- Born: 17 November 1973 (age 52) Doncaster, South Yorkshire, England
- Education: University of Westminster
- Label: Coach New York
- Spouse: Benjamin Seidler
- Children: 3
- Awards: Accessory Designer of the Year 2006, Accessory Designer of the Year 2017

= Stuart Vevers =

British fashion designer (born 1973)

Stuart Vevers (born 17 November 1973) is a British fashion designer. He graduated from the University of Westminster in 1996. His first job was at Calvin Klein, followed by Bottega Veneta, Givenchy and Louis Vuitton, where he worked with Marc Jacobs. He joined Mulberry as creative director in 2005 and was instrumental in the company's success, transforming their leather goods into the must-have bags. He has also collaborated with Luella Bartley and Designer of the Year, Giles Deacon. In 2006, he won the British Fashion Council's Accessory Designer of the Year award. In July 2007 it was announced that he had been appointed creative director of Loewe, and, on 25 June 2013, Vevers was announced to be the executive creative director at American label Coach.

==Career==
===Mulberry===
After Bottega Veneta, Stuart Vevers joined British luxury brand Mulberry as their creative director in 2005. In addition to leather goods like the Roxanne and the Bayswater handbags, which have become covetable fashion classics, they also produce menswear, womenswear, and footwear for women.

During his time at Mulberry, he worked on the brand's public image through the development of bags, accessories, clothing, and an advertising campaign photographed by Steven Meisel.
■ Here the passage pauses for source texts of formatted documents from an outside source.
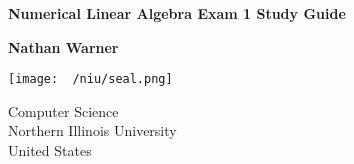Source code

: \documentclass{report}
\title{\Huge{}}
\author{\huge{Nathan Warner}}
\date{\huge{}}
\begin{document}
        \begin{titlepage}
       \begin{center}
           \vspace*{1cm}
    
           \textbf{Numerical Linear Algebra Exam 1 Study Guide}
    
           \vspace{0.5cm}
            
                
           \vspace{1.5cm}
    
           \textbf{Nathan Warner}
    
           \vfill
                
                
           \vspace{0.8cm}
         
           \texttt{[image: ~/niu/seal.png]}
                
           Computer Science \\
           Northern Illinois University\\
           United States\\
           
                
       \end{center}
    \end{titlepage}
    \tableofcontents
    \pagebreak 
\end{document}
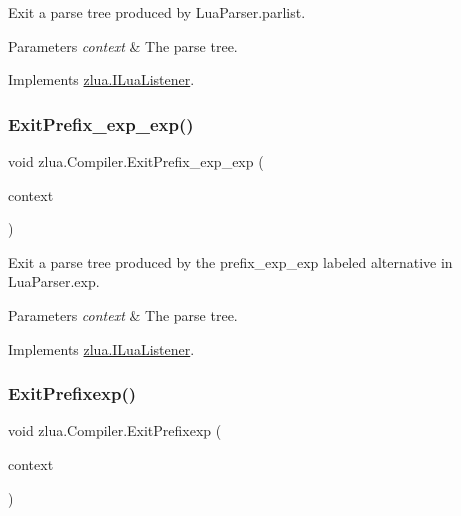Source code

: Exit a parse tree produced by Lua\+Parser.\+parlist. 


\begin{DoxyParams}{Parameters}
{\em context} & The parse tree.\\
\hline
\end{DoxyParams}


Implements \mbox{\hyperlink{interfacezlua_1_1_i_lua_listener_a067b1e085ec7ffaab84c99f820ccd5fa}{zlua.\+I\+Lua\+Listener}}.

\mbox{\label{classzlua_1_1_compiler_a4ce4dbd75b95a42421f7686f9ff35382}} 
\subsubsection{\texorpdfstring{Exit\+Prefix\+\_\+exp\+\_\+exp()}{ExitPrefix\_exp\_exp()}}
{\footnotesize\ttfamily void zlua.\+Compiler.\+Exit\+Prefix\+\_\+exp\+\_\+exp (\begin{DoxyParamCaption}\item[{\mbox{[}\+Not\+Null\mbox{]} \mbox{\hyperlink{classzlua_1_1_lua_parser_1_1_prefix__exp__exp_context}{Lua\+Parser.\+Prefix\+\_\+exp\+\_\+exp\+Context}}}]{context }\end{DoxyParamCaption})}



Exit a parse tree produced by the {\ttfamily prefix\+\_\+exp\+\_\+exp} labeled alternative in Lua\+Parser.\+exp. 


\begin{DoxyParams}{Parameters}
{\em context} & The parse tree.\\
\hline
\end{DoxyParams}


Implements \mbox{\hyperlink{interfacezlua_1_1_i_lua_listener_a88094687ca2271e4cbef04c18a738b99}{zlua.\+I\+Lua\+Listener}}.

\mbox{\label{classzlua_1_1_compiler_aaed669e9529c2da870c27a0c3569651f}} 
\subsubsection{\texorpdfstring{Exit\+Prefixexp()}{ExitPrefixexp()}}
{\footnotesize\ttfamily void zlua.\+Compiler.\+Exit\+Prefixexp (\begin{DoxyParamCaption}\item[{\mbox{[}\+Not\+Null\mbox{]} \mbox{\hyperlink{classzlua_1_1_lua_parser_1_1_prefixexp_context}{Lua\+Parser.\+Prefixexp\+Context}}}]{context }\end{DoxyParamCaption})}



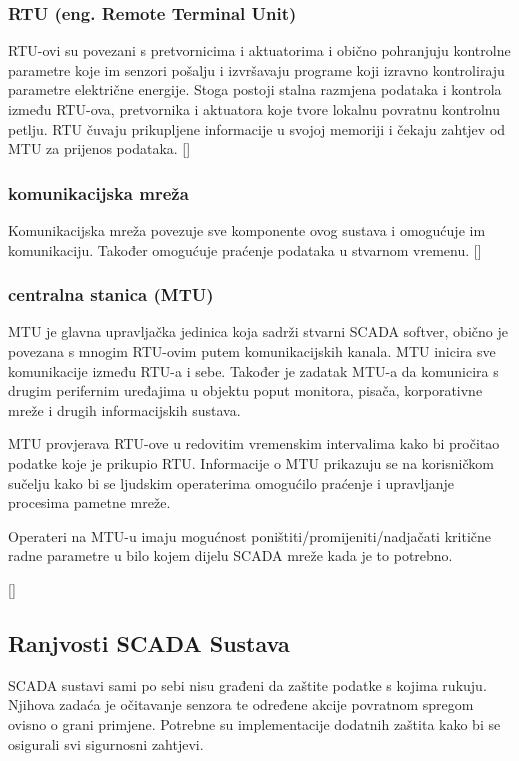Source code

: \documentclass[times, utf8, zavrsni]{fer}
\begin{document}
\subsubsection{RTU (eng. Remote Terminal Unit)}
RTU-ovi su povezani s pretvornicima i aktuatorima i obično pohranjuju kontrolne parametre koje im senzori pošalju i izvršavaju programe koji izravno kontroliraju parametre električne energije. Stoga postoji stalna razmjena podataka i kontrola između RTU-ova, pretvornika i aktuatora koje tvore lokalnu povratnu kontrolnu petlju. RTU čuvaju prikupljene informacije u svojoj memoriji i čekaju zahtjev od MTU za prijenos podataka.
[\cite{scada-thesis}]

\subsubsection{komunikacijska mreža}
Komunikacijska mreža povezuje sve komponente ovog sustava i omogućuje im komunikaciju. Također omogućuje praćenje podataka u stvarnom vremenu.
[\cite{scada-thesis}]

\subsubsection{centralna stanica (MTU)}
MTU je glavna upravljačka jedinica koja sadrži stvarni SCADA softver, obično je povezana s mnogim RTU-ovim putem komunikacijskih kanala. MTU inicira sve komunikacije između RTU-a i sebe. Također je zadatak MTU-a da komunicira s drugim perifernim uređajima u objektu poput monitora, pisača, korporativne mreže i drugih informacijskih sustava. 

MTU provjerava RTU-ove u redovitim vremenskim intervalima kako bi pročitao podatke koje je prikupio RTU. Informacije o MTU prikazuju se na korisničkom sučelju kako bi se ljudskim operaterima omogućilo praćenje i upravljanje procesima pametne mreže. 

Operateri na MTU-u imaju mogućnost poništiti/promijeniti/nadjačati kritične radne parametre u bilo kojem dijelu SCADA mreže kada je to potrebno.

[\cite{scada-thesis}]

\subsection{Ranjvosti SCADA Sustava}
SCADA sustavi sami po sebi nisu građeni da zaštite podatke s kojima rukuju. Njihova zadaća je očitavanje senzora te određene akcije povratnom spregom ovisno o grani primjene. Potrebne su implementacije dodatnih zaštita kako bi se osigurali svi sigurnosni zahtjevi. 
\end{document}
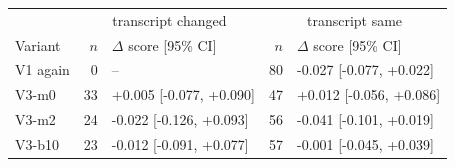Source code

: \begin{tabular}{lrlrl}
\toprule
 & \multicolumn{2}{c}{transcript changed} & \multicolumn{2}{c}{transcript same} \\
Variant & $n$ & $\Delta$ score [95\% CI] & $n$ & $\Delta$ score [95\% CI] \\
\midrule
V1 again & 0 & -- & 80 & -0.027 [-0.077, +0.022] \\
V3-m0 & 33 & +0.005 [-0.077, +0.090] & 47 & +0.012 [-0.056, +0.086] \\
V3-m2 & 24 & -0.022 [-0.126, +0.093] & 56 & -0.041 [-0.101, +0.019] \\
V3-b10 & 23 & -0.012 [-0.091, +0.077] & 57 & -0.001 [-0.045, +0.039] \\
\bottomrule
\end{tabular}
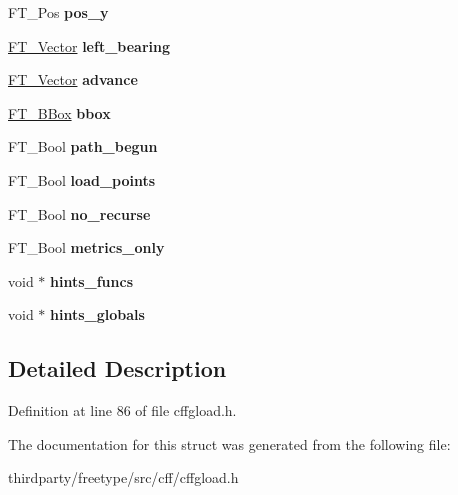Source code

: \begin{DoxyCompactItemize}
F\+T\+\_\+\+Pos {\bfseries pos\+\_\+y}
\item 
\mbox{\label{struct_c_f_f___builder___a1bee78d88325239036b57761fdd0423c}} 
\hyperlink{struct_f_t___vector__}{F\+T\+\_\+\+Vector} {\bfseries left\+\_\+bearing}
\item 
\mbox{\label{struct_c_f_f___builder___a943906425298bbbdc85e7a6d626224b5}} 
\hyperlink{struct_f_t___vector__}{F\+T\+\_\+\+Vector} {\bfseries advance}
\item 
\mbox{\label{struct_c_f_f___builder___a678703f4909900aa2d4c2f6a6e4e2553}} 
\hyperlink{struct_f_t___b_box__}{F\+T\+\_\+\+B\+Box} {\bfseries bbox}
\item 
\mbox{\label{struct_c_f_f___builder___ac8770a979f76c1dc11575dfdf40f1f88}} 
F\+T\+\_\+\+Bool {\bfseries path\+\_\+begun}
\item 
\mbox{\label{struct_c_f_f___builder___abcce85e0ee7ffe37e1cbd3d6cea110c2}} 
F\+T\+\_\+\+Bool {\bfseries load\+\_\+points}
\item 
\mbox{\label{struct_c_f_f___builder___af2637a092e49c57e69a414a79f777743}} 
F\+T\+\_\+\+Bool {\bfseries no\+\_\+recurse}
\item 
\mbox{\label{struct_c_f_f___builder___a649801f2012fc5927cc2647fbb71609d}} 
F\+T\+\_\+\+Bool {\bfseries metrics\+\_\+only}
\item 
\mbox{\label{struct_c_f_f___builder___a7eb0d9144e82e76d6fe4fbd03b678c69}} 
void $\ast$ {\bfseries hints\+\_\+funcs}
\item 
\mbox{\label{struct_c_f_f___builder___a65eb4c3939cd9dc8a176d0f42db20137}} 
void $\ast$ {\bfseries hints\+\_\+globals}
\end{DoxyCompactItemize}


\subsection{Detailed Description}


Definition at line 86 of file cffgload.\+h.



The documentation for this struct was generated from the following file\+:\begin{DoxyCompactItemize}
\item 
thirdparty/freetype/src/cff/cffgload.\+h\end{DoxyCompactItemize}
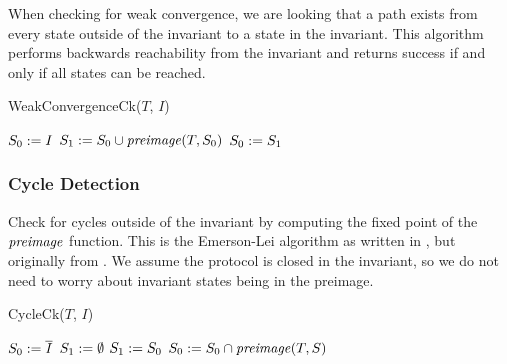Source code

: When checking for weak convergence, we are looking that a path exists from every state outside of the invariant to a state in the invariant.
This algorithm performs backwards reachability from the invariant and returns success if and only if all states can be reached.

\begin{algorithm}[H]{WeakConvergenceCk($T$, $I$)} 
\caption{WeakConvergenceCk} 
\begin{algorithmic}
\STATE $S_0 := I$
 \STATE $S_1 := S_0 \cup \mathit{preimage}(T, S_0)$
  \RETURN \FALSE
 \ENDIF
 \STATE $S_0 := S_1$
\ENDWHILE
\RETURN \TRUE
\end{algorithmic}
\end{algorithm}

\subsubsection{Cycle Detection}

Check for cycles outside of the invariant by computing the fixed point of the $\mathit{preimage}$ function.
This is the Emerson-Lei algorithm as written in \cite{Fisler:2001:BSC:646485.694446}, but originally from \cite{DBLP:conf/lics/EmersonL86}.
We assume the protocol is closed in the invariant, so we do not need to worry about invariant states being in the preimage.

\begin{algorithm}[H]{CycleCk($T$, $I$)} 
\caption{CycleCk} 
\begin{algorithmic}
\STATE $S_0 := \overline{I}$
\STATE $S_1 := \emptyset$
\REPEAT
 \STATE $S_1 := S_0$
 \STATE $S_0 := S_0 \cap \mathit{preimage}(T,S)$

 \RETURN \TRUE
\ELSE
 \RETURN \FALSE
\ENDIF
\end{algorithmic}
\end{algorithm}



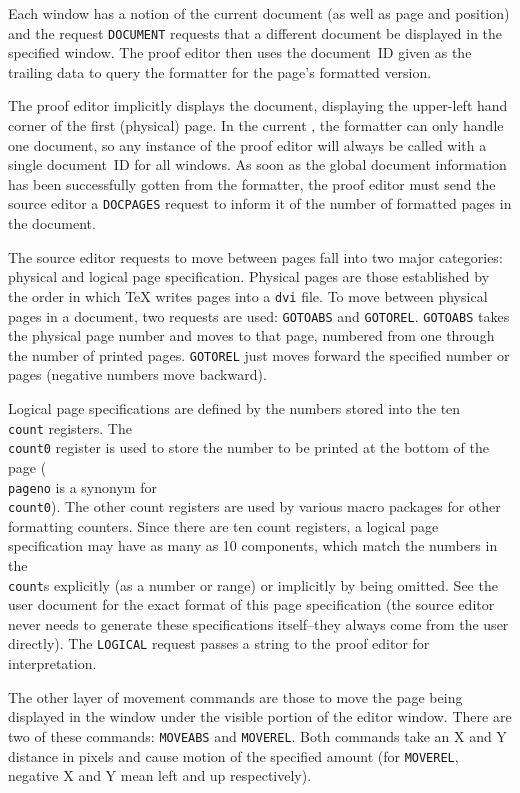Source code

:Each window has a notion of the current document (as well as page and
position) and the request {\tt DOCUMENT} requests that a different
document be displayed in the specified window.  The proof editor then
uses the document~ID given as the trailing data to query the formatter
for the page's formatted version.

The proof editor implicitly displays the document, displaying the
upper-left hand corner of the first (physical) page.  In the current
{\VorTeX}, the formatter can only handle one document, so any instance
of the proof editor will always be called with a single document~ID
for all windows.  As soon as the global document information
has been successfully gotten from the formatter, the proof editor must
send the source editor a {\tt DOCPAGES} request to inform it of the
number of formatted pages in the document.

The source editor requests to move between pages fall into two major
categories: physical and logical page specification.  Physical pages
are those established by the order in which {\TeX} writes pages into a
{\tt dvi} file.  To move between physical pages in a document, two
requests are used: {\tt GOTOABS} and {\tt GOTOREL}.  {\tt GOTOABS}
takes the physical page number and moves to that page, numbered from
one through the number of printed pages.  {\tt GOTOREL} just moves
forward the specified number or pages (negative numbers move backward).

Logical page specifications are defined by the numbers stored into the
ten {\tt \\count} registers.  The {\tt \\count0} register is used to
store the number to be printed at the bottom of the page ({\tt
\\pageno} is a synonym for {\tt \\count0}).  The other count registers
are used by various macro packages for other formatting counters.
Since there are ten count registers, a logical page specification may
have as many as 10 components, which match the numbers in the
{\tt\\count}s explicitly (as a number or range) or implicitly by being
omitted.  See the user document for the exact format of this page
specification (the source editor never needs to generate these
specifications itself--they always come from the user directly).
The {\tt LOGICAL} request passes a string to the proof editor for
interpretation.

The other layer of movement commands are those to move the page being
displayed in the window under the visible portion of the editor window.
There are two of these commands: {\tt MOVEABS} and {\tt MOVEREL}.
Both commands take an X and Y distance in pixels and cause motion
of the specified amount (for {\tt MOVEREL}, negative X and Y
mean left and up respectively).

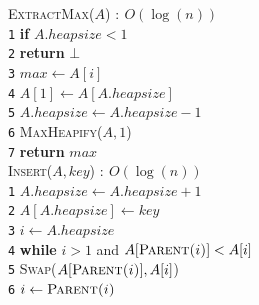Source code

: \documentclass[10pt,landscape]{article}
\begin{document}
\begin{multicols*}{4}
                \setlength{\columnsep}{-0.6cm}
                \begin{multicols}{2}
                        \textsc{ExtractMax($A$)} $:\ O(\log(n))$                                     \\ [3pt]
                        \texttt{1}\hspace*{0.5em} \textbf{if} $A.heapsize < 1$                    \\
                        \texttt{2}\hspace*{1.5em} \textbf{return} $\bot$                    \\
                        \texttt{3}\hspace*{0.5em} $max \leftarrow A[i]$       \\
                        \texttt{4}\hspace*{0.5em} $A[1] \leftarrow A[A.heapsize]$      \\
                        \texttt{5}\hspace*{0.5em} $A.heapsize \leftarrow A.heapsize-1$      \\
                        \texttt{6}\hspace*{0.5em} \textsc{MaxHeapify}($A,1$)      \\
                        \texttt{7}\hspace*{0.5em} \textbf{return} $max$      \\
                        \columnbreak
                        \textsc{Insert($A,key$)} $:\ O(\log(n))$                                     \\ [3pt]
                        \texttt{1}\hspace*{0.5em} $A.heapsize \leftarrow A.heapsize+1$                    \\
                        \texttt{2}\hspace*{0.5em} $A[A.heapsize] \leftarrow key$                    \\
                        \texttt{3}\hspace*{0.5em} $i \leftarrow A.heapsize$       \\
                        \texttt{4}\hspace*{0.5em} \textbf{while} $i > 1$ and $A[\textsc{Parent($i$)}] < A[i]$      \\
                        \texttt{5}\hspace*{1.5em} \textsc{Swap}($A[\textsc{Parent($i$)}],A[i]$)     \\
                        \texttt{6}\hspace*{1.5em} $i \leftarrow \textsc{Parent($i$)}$       \\
                \end{multicols}

\end{multicols*}
\end{document}
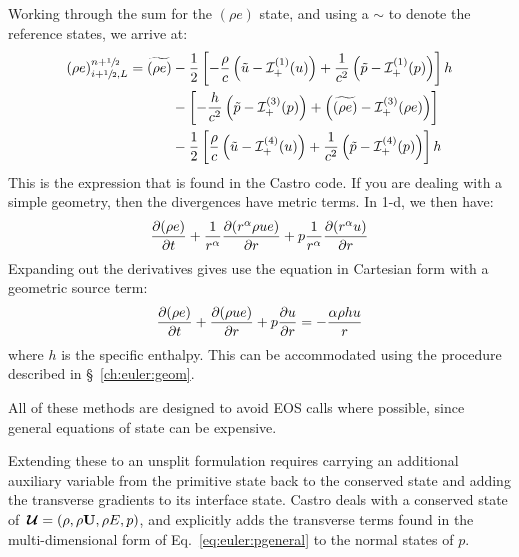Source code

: Working through the sum for the $(\rho e)$ state, and using a $\sim$ to
denote the reference states, we arrive at:
\begin{align}
(\rho e)_{i+{\sfrac{1}{2}},L}^{n+{\sfrac{1}{2}}} = \widetilde{(\rho e)} &-
   \frac{1}{2} \left [ -\frac{\rho}{c} \left (\tilde{u} - {\mathcal{I}}^{(1)}_+(u) \right )
                       +\frac{1}{c^2} \left (\tilde{p} - {\mathcal{I}}^{(1)}_+(p) \right )
               \right ] h \nonumber \\
  &-
    \left [ -\frac{h}{c^2} \left (\tilde{p} - {\mathcal{I}}^{(3)}_+(p) \right )
                       + \left (\widetilde{(\rho e)} - {\mathcal{I}}^{(3)}_+(\rho e) \right )
               \right ] \nonumber \\
  &-
   \frac{1}{2} \left [ \frac{\rho}{c} \left (\tilde{u} - {\mathcal{I}}^{(4)}_+(u) \right )
                       +\frac{1}{c^2} \left (\tilde{p} - {\mathcal{I}}^{(4)}_+(p) \right )
               \right ] h
\end{align}
This is the expression that is found in the Castro code.  If you are dealing with
a simple geometry, then the divergences have metric terms.  In 1-d, we then have:
\begin{equation}
 {\frac{{\partial(\rho e)}}{\partial t}} + \frac{1}{r^\alpha} {\frac{{\partial(r^\alpha \rho u e)}}{\partial r}} + p \frac{1}{r^\alpha} {\frac{{\partial(r^\alpha u)}}{\partial r}}
\end{equation}
Expanding out the derivatives gives use the equation in Cartesian form with a geometric source term:
\begin{equation}
 {\frac{{\partial(\rho e)}}{\partial t}} + {\frac{{\partial(\rho u e)}}{\partial r}} + p {\frac{{\partial u}}{\partial r}} = -\frac{\alpha \rho hu}{r}
\end{equation}
where $h$ is the specific enthalpy.  This can be accommodated using
the procedure described in \S~\ref{ch:euler:geom}.

All of these methods are designed to avoid EOS calls where possible,
since general equations of state can be expensive.

Extending these to an unsplit formulation requires carrying an additional
auxiliary variable from the primitive state back to the conserved state
and adding the transverse gradients to its interface state.  Castro
deals with a conserved state of ${\,\boldsymbol{\mathcal{U}}} = (\rho, \rho {\bf U}, \rho E, p)$, and
explicitly adds the transverse terms found in the multi-dimensional form
of Eq.~\ref{eq:euler:pgeneral}
to the normal states of $p$.



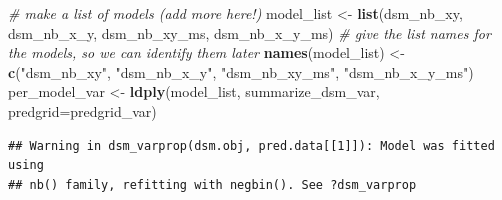 \documentclass[]{book}
\newenvironment{Shaded}{\begin{snugshade}}{\end{snugshade}}
\newcommand{\KeywordTok}[1]{\textcolor[rgb]{0.13,0.29,0.53}{\textbf{#1}}}
\newcommand{\DataTypeTok}[1]{\textcolor[rgb]{0.13,0.29,0.53}{#1}}
\newcommand{\StringTok}[1]{\textcolor[rgb]{0.31,0.60,0.02}{#1}}
\newcommand{\CommentTok}[1]{\textcolor[rgb]{0.56,0.35,0.01}{\textit{#1}}}
\newcommand{\NormalTok}[1]{#1}
\theoremstyle{definition}
\theoremstyle{definition}
\theoremstyle{remark}
\begin{document}
\begin{Shaded}
\begin{Highlighting}[]
\CommentTok{# make a list of models (add more here!)}
\NormalTok{model_list <-}\StringTok{ }\KeywordTok{list}\NormalTok{(dsm_nb_xy, dsm_nb_x_y, dsm_nb_xy_ms, dsm_nb_x_y_ms)}
\CommentTok{# give the list names for the models, so we can identify them later}
\KeywordTok{names}\NormalTok{(model_list) <-}\StringTok{ }\KeywordTok{c}\NormalTok{(}\StringTok{"dsm_nb_xy"}\NormalTok{, }\StringTok{"dsm_nb_x_y"}\NormalTok{, }\StringTok{"dsm_nb_xy_ms"}\NormalTok{, }\StringTok{"dsm_nb_x_y_ms"}\NormalTok{)}
\NormalTok{per_model_var <-}\StringTok{ }\KeywordTok{ldply}\NormalTok{(model_list, summarize_dsm_var, }\DataTypeTok{predgrid=}\NormalTok{predgrid_var)}
\end{Highlighting}
\end{Shaded}

\begin{verbatim}
## Warning in dsm_varprop(dsm.obj, pred.data[[1]]): Model was fitted using
## nb() family, refitting with negbin(). See ?dsm_varprop
\end{verbatim}
\end{document}

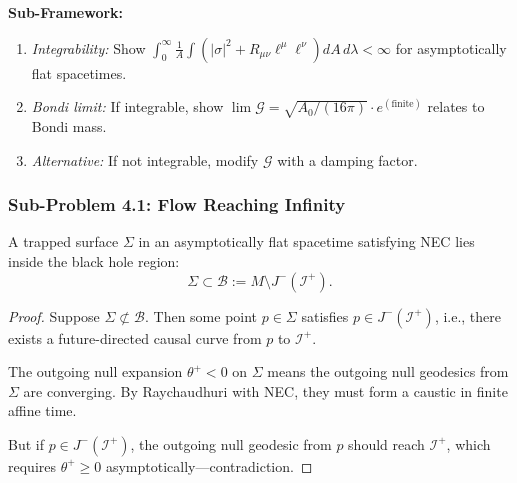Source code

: \textbf{Sub-Framework:}
\begin{enumerate}
    \item[(3.3a)] \textit{Integrability:} Show $\int_0^\infty \frac{1}{A}\int(|\sigma|^2 + R_{\mu\nu}\ell^\mu\ell^\nu) dA \, d\lambda < \infty$ for asymptotically flat spacetimes.
    \item[(3.3b)] \textit{Bondi limit:} If integrable, show $\lim \mathcal{G} = \sqrt{A_0/(16\pi)} \cdot e^{(\text{finite})}$ relates to Bondi mass.
    \item[(3.3c)] \textit{Alternative:} If not integrable, modify $\mathcal{G}$ with a damping factor.
\end{enumerate}

\subsubsection{Sub-Problem 4.1: Flow Reaching Infinity}

\begin{center}
\end{center}

\begin{proposition}\label{prop:trappedinside}
A trapped surface $\Sigma$ in an asymptotically flat spacetime satisfying NEC lies inside the black hole region:
\begin{equation}
    \Sigma \subset \mathcal{B} := M \setminus J^-(\mathscr{I}^+).
\end{equation}
\end{proposition}

\begin{proof}
Suppose $\Sigma \not\subset \mathcal{B}$. Then some point $p \in \Sigma$ satisfies $p \in J^-(\mathscr{I}^+)$, i.e., there exists a future-directed causal curve from $p$ to $\mathscr{I}^+$.

The outgoing null expansion $\theta^+ < 0$ on $\Sigma$ means the outgoing null geodesics from $\Sigma$ are converging. By Raychaudhuri with NEC, they must form a caustic in finite affine time.

But if $p \in J^-(\mathscr{I}^+)$, the outgoing null geodesic from $p$ should reach $\mathscr{I}^+$, which requires $\theta^+ \geq 0$ asymptotically---contradiction.
\end{proof}

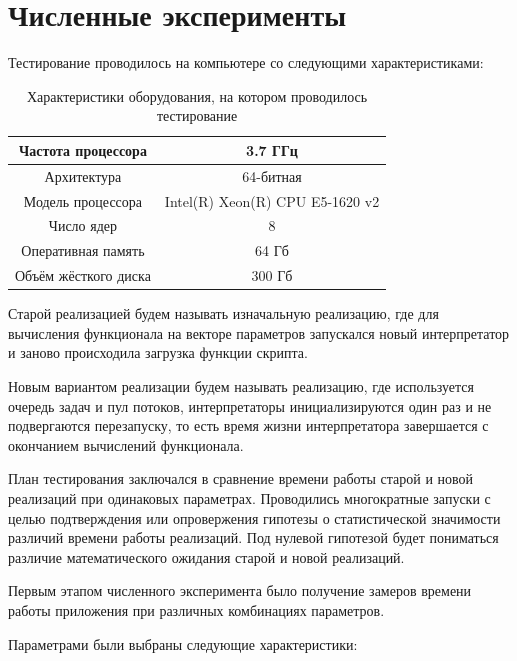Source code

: \section*{Численные эксперименты}

Тестирование проводилось на компьютере со следующими характеристиками:

\begin{table}[h]
\centering
\begin{tabular}{| c | c |}
    \hline
    Частота процессора & 3.7 ГГц \\ \hline
    Архитектура & 64-битная \\ \hline
    Модель процессора & Intel(R) Xeon(R) CPU E5-1620 v2 \\ \hline
    Число ядер & 8 \\ \hline
    Оперативная память & 64 Гб \\ \hline
    Объём жёсткого диска & 300 Гб \\
    \hline
\end{tabular}
\caption{Характеристики оборудования,
на котором проводилось тестирование}
\end{table}

Старой реализацией будем называть
изначальную реализацию,
где для вычисления функционала
на векторе параметров запускался
новый интерпретатор и
заново происходила загрузка
функции скрипта.

Новым вариантом реализации
будем называть реализацию,
где используется очередь задач
и пул потоков,
интерпретаторы инициализируются
один раз и не подвергаются перезапуску,
то есть время жизни интерпретатора
завершается с окончанием
вычислений функционала.

План тестирования заключался
в сравнение времени работы
старой и новой реализаций
при одинаковых параметрах.
Проводились многократные запуски
с целью подтверждения или опровержения
гипотезы о статистической значимости различий
времени работы реализаций.
Под нулевой гипотезой будет пониматься
различие математического ожидания
старой и новой реализаций.

Первым этапом численного эксперимента
было получение замеров времени
работы приложения
при различных комбинациях параметров.

Параметрами были выбраны следующие характеристики:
In 2006 Vevers was awarded Accessory Designer of the Year at the British Fashion Design awards for his work at Mulberry.

===Loewe===
On 26 July 2007, it was announced that Vevers would be leaving Mulberry to replace Jose Enrique Ona Selfa as creative director at Loewe. The new appointment has Vevers based in Madrid full-time since he took up the position in January 2007. "Stuart fits the profile perfectly of what we wanted", Pierre-Yves Roussel, chief executive officer of the fashion division at LVMH – which owns Loewe – told WWD. "We have been making operational changes at the brand recently. Now we want to emphasize Loewe's strong point – leather goods – with someone who can make desirable handbags." "I've loved working with Stuart, who is a great designer", says Lisa Montague, Mulberry's chief operating officer. "He has built a strong team, bringing a wealth of talent to the brand and the search is now on to find a suitable successor to take Mulberry to the next level." That successor would be Emma Hill, who has worked on accessories for many of the world's top brands, including Gap, Chloé and Marc Jacobs.

===Coach===
On 25 June 2013, it was announced that Stuart would be leaving Loewe to join American label Coach as executive creative director. Vevers succeeds Reed Krakoff at the leather goods label, who stepped down (following a 16-year tenure) to focus on his eponymous fashion line. In 2017 Vevers won the CFDA Accessory Designer of the Year award for his work at Coach, an award he has been nominated for every year since.

== Personal life ==

Vevers lives with his husband, the designer Benjamin Seidler, in New York City since 2014, the year they were married. The wedding was held in their house in the Lake District, UK and featured in Vogue. They have been together since 2008, when they met in Paris. They welcomed twins via surrogacy in 2020 and another daughter in 2026. They have a country house in Connecticut. In 2025, Vevers was Awarded an OBE by King Charles III for Services to Fashion.